Trabajaron toda la tarde y, pasadas las siete, metieron al horno las bolitas de harina. Esperaron en silencio contando minuto a minuto el tiempo indicado en cada receta y fueron colocando los panes en cada estantería y los mejores en el mostrador. Pusieron un platito con trocitos de teleras y bolillos para que la gente los probara y escogiera los que más le gustaban.
La primera en llegar fue la señora Leonor quien después de dar el pésame pidió tres barras y veinticinco teleras. Pagó y se fue. En el momento que la clienta cruzó la puerta, Doña Lola sitió que había un aire de desaprobación en aquella anciana. Se quedó preocupada y decidió ver qué reacción tenían los demás clientes. En todos los compradores sintió rechazo. Por alguna razón la gente no les hacía la conversación y se limitaban a comprar lo que necesitaban y salían. Doña Lola pensó que sería por la pérdida de Pascualito. Trató de recordar la última vez que había pasado un buen rato con su marido y no recordó nada. Le dolió un poco comprender su situación.

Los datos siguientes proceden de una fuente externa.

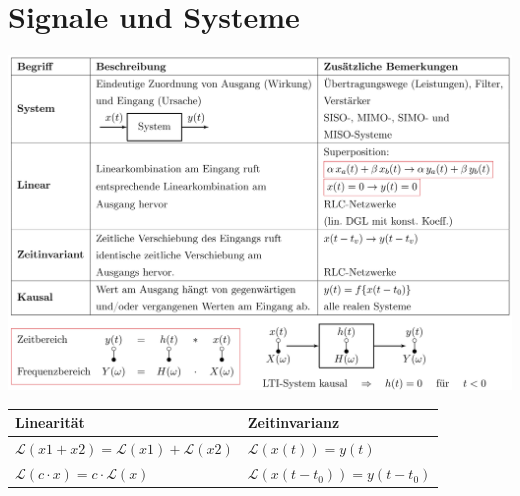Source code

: \section{Signale und Systeme}
	
	\includegraphics[width=\textwidth]{./bilder/LTISystem.png}\\

	\begin{tabular}{|l|l|}
    	\hline
    	\textbf{Linearität} & \textbf{Zeitinvarianz}\\
    	\hline
    	$\mathcal{L}(x1+x2)=\mathcal{L}(x1)+\mathcal{L}(x2)$ & $\mathcal{L}(x(t)) = y(t)$ \\
    	$\mathcal{L}(c\cdot x)=c\cdot \mathcal{L}(x)$ & $\mathcal{L}(x(t-t_0)) = y(t-t_0)$ \\
		\hline    
    \end{tabular}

Pascualito se lo había dicho mil veces: “Paso horas enteras pensando en ti, rodeado de panes, sabes que no los puedo comer, que me moriría, y por eso, me alimento de cosas que solo me engordan. Si estuvieras a mi lado como siempre, otra cosa sería, pero no me quieres perdonar”.

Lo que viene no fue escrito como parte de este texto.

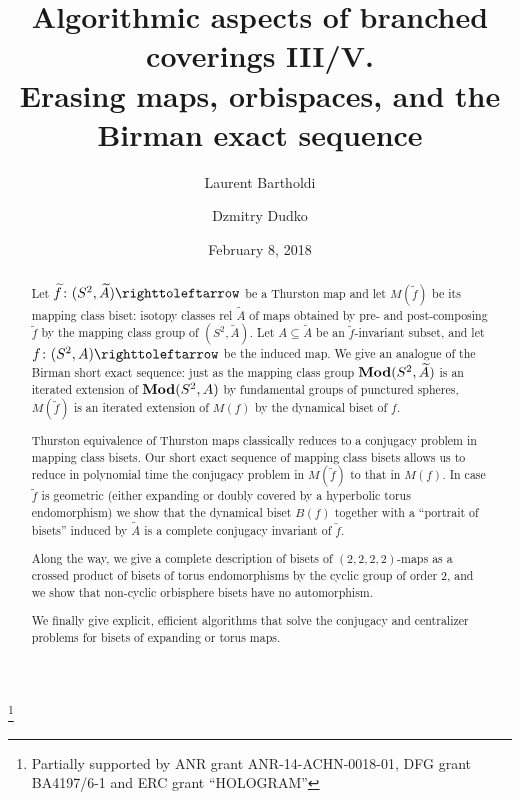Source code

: \documentclass{amsart}
\newcommand\wtf{{\widetilde f}}
\newcommand\wtA{{\widetilde A}}
\begin{document}
\title[Erasing maps, orbispaces, and the Birman exact sequence]{Algorithmic aspects of branched coverings III/V.\\ Erasing maps, orbispaces, and the Birman exact sequence}
\author{Laurent Bartholdi}
\address{\'Ecole Normale Sup\'erieure, Paris \emph{and} Mathematisches Institut, Georg-August Universit\"at zu G\"ottingen}
\author{Dzmitry Dudko}
\address{Jacobs University, Bremen}
\thanks{Partially supported by ANR grant ANR-14-ACHN-0018-01, DFG grant BA4197/6-1 and ERC grant ``HOLOGRAM''}
\date{February 8, 2018}
\begin{abstract}
  Let $\wtf\colon(S^2,\wtA)\selfmap$ be a Thurston map and let
  $M(\wtf)$ be its mapping class biset: isotopy classes rel
  $\wtA$ of maps obtained by pre- and post-composing $\wtf$ by
  the mapping class group of $(S^2,\wtA)$. Let
  $A\subseteq\wtA$ be an $\wtf$-invariant subset, and let
  $f\colon(S^2,A)\selfmap$ be the induced map. We give an analogue of
  the Birman short exact sequence: just as the mapping class group $\Mod(S^2,\wtA)$ is
  an iterated extension of $\Mod(S^2,A)$ by fundamental groups of
  punctured spheres, $M(\wtf)$ is an iterated extension of $M(f)$ by
  the dynamical biset of $f$.

  Thurston equivalence of Thurston maps classically reduces to a
  conjugacy problem in mapping class bisets.  Our short exact sequence
  of mapping class bisets allows us to reduce in polynomial time the
  conjugacy problem in $M(\wtf)$ to that in $M(f)$.  In case $\wtf$ is
  geometric (either expanding or doubly covered by a hyperbolic torus
  endomorphism) we show that the dynamical biset $B(f)$ together with
  a ``portrait of bisets'' induced by $\wtA$ is a complete conjugacy
  invariant of $\wtf$.

  Along the way, we give a complete description of bisets of
  $(2,2,2,2)$-maps as a crossed product of bisets of torus
  endomorphisms by the cyclic group of order $2$, and we show that
  non-cyclic orbisphere bisets have no automorphism.

  We finally give explicit, efficient algorithms that solve the
  conjugacy and centralizer problems for bisets of expanding or torus
  maps.
\end{abstract}
\maketitle

\end{document}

Lola salió a la calle para fumarse un cigarro y mirar el cielo. En voz muy baja se dijo que había sido injusta, que la supuesta infidelidad de su esposo no había merecido aquel castigo, pero era tarde y sabía que él se había suicidado. Nada le habría costado perdonar, pero ya era muy tarde. Tiró la colilla y la pisó. Se le salieron las lágrimas y después le fue imposible contener su pena.